It wasn’t anything to do with croquet. I was certain about that.
Croquet is a small thing and this was a big thing.
Quite soon it began to dawn on me that this had a direct connection with the fact that I had become 25 and wasn’t handling it very well.
To me, growing older has for a long time been associated with a certain uneasiness. I generally don’t give a toss about space, but I have a problem with time.
While I was getting dressed I realised there was no way I could spend this day doing the same things I used to spend my days doing.
The days would have to become different.
The nights, too.
I stood for a while looking out of the window.
Then I made a choice.
I cycled up to the university and said I no longer saw myself in a position to complete my degree. The departmental secretary asked me if there was something the matter and if there was anything she could do. I thought her concern was touching, but I didn’t feel like talking. I thanked her briefly for her interest, and answered yes to the first question and no to the other.
I cycled back to town and put an end to the rest of my old existence. I visited the paper where I had from time to time submitted material, and told them I wouldn’t be writing any more for a while. Maybe never. I also cancelled my bedsit, the telephone and the newspaper subscription. And I sold my books, and the TV set.
The rest of my belongings I fitted into a rucksack and two cardboard boxes. I placed the boxes in my parents’ attic and put the rucksack on my back, and cycled home to my brother’s place.
There I sat sweating.
I had performed a feat.
No nonsense here.
This was not Sesame Street.
The Ball
A few weeks have passed.
I am sitting in my brother’s flat.
Once a day I go down to buy some food. And if there is any mail, I open it and fax it to my brother. It is an amazingly long fax number. I feel increasingly sure he is in Africa.
I’ve been looking for the note on which I wrote down his address, but I can’t find it.
Besides this I hardly do anything at all.
I flip through the newspaper or lie on the couch staring into space.
I have no plans.
I still have the feeling that it’s all pretty meaningless.
It’s no inspiring feeling.
I’ve turned the tempo all the way down. To zero.
I am thinking that I need to start from scratch. How does one start from scratch?
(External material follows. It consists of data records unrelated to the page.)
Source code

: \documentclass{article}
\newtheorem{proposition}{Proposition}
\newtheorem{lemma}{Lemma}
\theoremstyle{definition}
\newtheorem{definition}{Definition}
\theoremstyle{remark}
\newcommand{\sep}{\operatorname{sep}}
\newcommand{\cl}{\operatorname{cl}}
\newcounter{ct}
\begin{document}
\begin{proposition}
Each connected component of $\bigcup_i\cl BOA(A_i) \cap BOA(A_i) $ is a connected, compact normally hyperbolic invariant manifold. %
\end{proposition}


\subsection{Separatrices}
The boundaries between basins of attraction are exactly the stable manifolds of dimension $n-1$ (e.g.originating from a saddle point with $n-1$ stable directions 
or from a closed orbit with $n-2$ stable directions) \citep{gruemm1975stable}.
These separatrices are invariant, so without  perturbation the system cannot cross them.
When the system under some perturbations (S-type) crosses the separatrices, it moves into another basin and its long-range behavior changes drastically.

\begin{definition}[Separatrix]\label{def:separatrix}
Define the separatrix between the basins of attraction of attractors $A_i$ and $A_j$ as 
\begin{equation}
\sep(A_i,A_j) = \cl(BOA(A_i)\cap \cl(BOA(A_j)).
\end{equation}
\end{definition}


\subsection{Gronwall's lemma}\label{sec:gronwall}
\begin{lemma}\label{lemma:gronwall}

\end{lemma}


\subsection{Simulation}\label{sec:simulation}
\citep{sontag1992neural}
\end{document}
Yesterday I made a list of what I have and what I don’t have.
This is what I have:
– A good bike
– A good friend
– A bad friend
– A brother (in Africa?)
– Parents
– Grandparents
– A large study loan
– A BA degree
– A camera
– A handful of (borrowed) money
– An almost new pair of trainers This is what I don’t have:
– Plans
– Enthusiasm
– A girlfriend
– The sense that things fit together and that everything will be all right in the end
– A winning personality
– A watch
Every time I have looked at the list today, I’ve noticed that I have more than what I don’t have. I have 11 things. I lack 6 things. This ought to be a source of optimism.
But having read the list closely it has become clear to me that it is an altogether unbalanced and bad piece of arithmetic.
It won’t even out.
Some of what I have I could easily do without, and several of the things I don’t have appear to me as central to living the way I’d like to live.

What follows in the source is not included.